We are also investigating the use of the handheld NIR to measure nutrient content in live green teak foliage. The idea is see if we can evaluate foliage nutrient content in a nursery situation so as to be able to respond quickly to nutrient deficiencies. This work is ongoing.
Resistograph and TreeSonic
Solid wood strength is affected both by wood density and microfibril angle (MFA), the structure of the cellulose microfibers in the cell walls. We are using two tools to measure these traits in standing trees: the IML Resistograph to measure wood density profiles, and the Fakopp TreeSonic to measure acoustic wave velocity, which is highly correlated to MFA. We are using both of these tools to compare species, families and genotypes, to evaluate the genetic control and genetic variation of these traits in different species.
Genomic Selection and Pedigree Reconstruction
Finally, we are investigating the potential of using new molecular marker techniques in operation breeding programs, both Camcore’s and our members’ internal programs. Genomic selection involves the use tens of thousands of molecular markers to assess the genetic value of a tree for specific traits (such as volume growth, disease tolerance, or pulp yield) from the DNA data alone. If this is possible, it will allow breeders to greatly reduce the costs and size of genetic tests in the field.

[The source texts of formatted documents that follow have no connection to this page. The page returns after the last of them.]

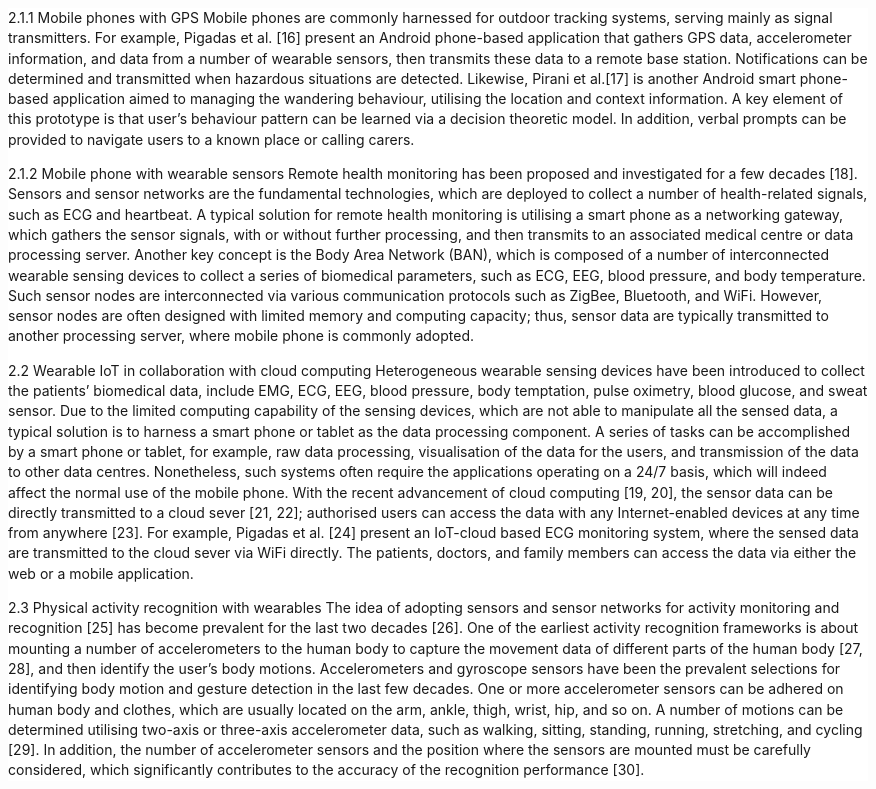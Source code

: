 2.1.1 Mobile phones with GPS
Mobile phones are commonly harnessed for outdoor tracking systems, serving mainly as signal transmitters. For example, Pigadas et al. [16] present an Android phone-based application that gathers GPS data, accelerometer information, and data from a number of wearable sensors, then transmits these data to a remote base station. Notifications can be determined and transmitted when hazardous situations are detected. Likewise, Pirani et al.[17] is another Android smart phone-based application aimed to managing the wandering behaviour, utilising the location and context information. A key element of this prototype is that user’s behaviour pattern can be learned via a decision theoretic model. In addition, verbal prompts can be provided to navigate users to a known place or calling carers.

2.1.2 Mobile phone with wearable sensors
Remote health monitoring has been proposed and investigated for a few decades [18]. Sensors and sensor networks are the fundamental technologies, which are deployed to collect a number of health-related signals, such as ECG and heartbeat. A typical solution for remote health monitoring is utilising a smart phone as a networking gateway, which gathers the sensor signals, with or without further processing, and then transmits to an associated medical centre or data processing server. Another key concept is the Body Area Network (BAN), which is composed of a number of interconnected wearable sensing devices to collect a series of biomedical parameters, such as ECG, EEG, blood pressure, and body temperature. Such sensor nodes are interconnected via various communication protocols such as ZigBee, Bluetooth, and WiFi. However, sensor nodes are often designed with limited memory and computing capacity; thus, sensor data are typically transmitted to another processing server, where mobile phone is commonly adopted.

2.2 Wearable IoT in collaboration with cloud computing
Heterogeneous wearable sensing devices have been introduced to collect the patients’ biomedical data, include EMG, ECG, EEG, blood pressure, body temptation, pulse oximetry, blood glucose, and sweat sensor. Due to the limited computing capability of the sensing devices, which are not able to manipulate all the sensed data, a typical solution is to harness a smart phone or tablet as the data processing component. A series of tasks can be accomplished by a smart phone or tablet, for example, raw data processing, visualisation of the data for the users, and transmission of the data to other data centres. Nonetheless, such systems often require the applications operating on a 24/7 basis, which will indeed affect the normal use of the mobile phone. With the recent advancement of cloud computing [19, 20], the sensor data can be directly transmitted to a cloud sever [21, 22]; authorised users can access the data with any Internet-enabled devices at any time from anywhere [23]. For example, Pigadas et al. [24] present an IoT-cloud based ECG monitoring system, where the sensed data are transmitted to the cloud sever via WiFi directly. The patients, doctors, and family members can access the data via either the web or a mobile application.

2.3 Physical activity recognition with wearables
The idea of adopting sensors and sensor networks for activity monitoring and recognition [25] has become prevalent for the last two decades [26]. One of the earliest activity recognition frameworks is about mounting a number of accelerometers to the human body to capture the movement data of different parts of the human body [27, 28], and then identify the user’s body motions. Accelerometers and gyroscope sensors have been the prevalent selections for identifying body motion and gesture detection in the last few decades. One or more accelerometer sensors can be adhered on human body and clothes, which are usually located on the arm, ankle, thigh, wrist, hip, and so on. A number of motions can be determined utilising two-axis or three-axis accelerometer data, such as walking, sitting, standing, running, stretching, and cycling [29]. In addition, the number of accelerometer sensors and the position where the sensors are mounted must be carefully considered, which significantly contributes to the accuracy of the recognition performance [30].
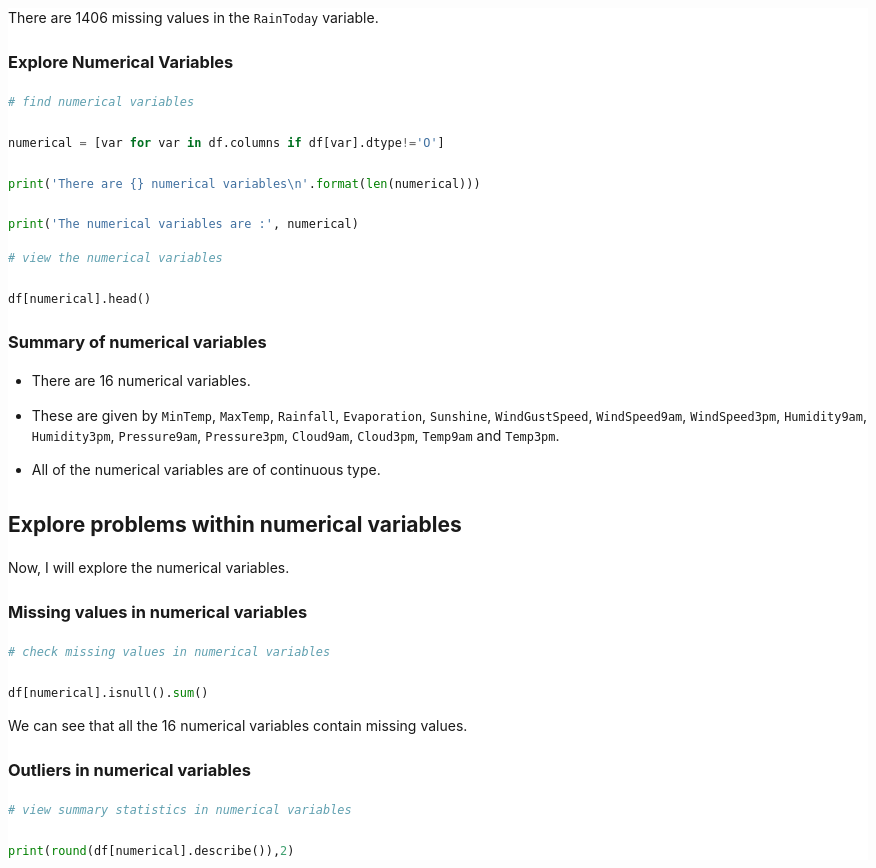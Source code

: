 There are 1406 missing values in the `RainToday` variable.

### Explore Numerical Variables


```python
# find numerical variables

numerical = [var for var in df.columns if df[var].dtype!='O']

print('There are {} numerical variables\n'.format(len(numerical)))

print('The numerical variables are :', numerical)
```


```python
# view the numerical variables

df[numerical].head()
```

### Summary of numerical variables


- There are 16 numerical variables. 


- These are given by `MinTemp`, `MaxTemp`, `Rainfall`, `Evaporation`, `Sunshine`, `WindGustSpeed`, `WindSpeed9am`, `WindSpeed3pm`, `Humidity9am`, `Humidity3pm`, `Pressure9am`, `Pressure3pm`, `Cloud9am`, `Cloud3pm`, `Temp9am` and `Temp3pm`.


- All of the numerical variables are of continuous type.

## Explore problems within numerical variables


Now, I will explore the numerical variables.


### Missing values in numerical variables


```python
# check missing values in numerical variables

df[numerical].isnull().sum()
```

We can see that all the 16 numerical variables contain missing values.

### Outliers in numerical variables


```python
# view summary statistics in numerical variables

print(round(df[numerical].describe()),2)
```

It may also be possible to use this same type of DNA marker data to “jump-start” a tree breeding program, to save 10 to 20 years at the initiation of a breeding program. Traditionally, tree breeding programs are initiated by making mass selections in natural stands, or for exotic plantation species, in commercial plantations. This is followed by grafting, seed collection, test establishment, and then waiting a number of years for data from those tests. The time required for this first phase of a breeding program could easily be 10 to 20 years, depending on the species. DNA marker data can be used to reconstruct the pedigree of a plantation population, that is to to determine the genealogical relationships among a population of individuals. Effectively, this would allow a breeder to recover “progeny-test-like” data from existing plantations, and to predict breeding values and identify genetically superior individuals at the initial stage of a breeding program.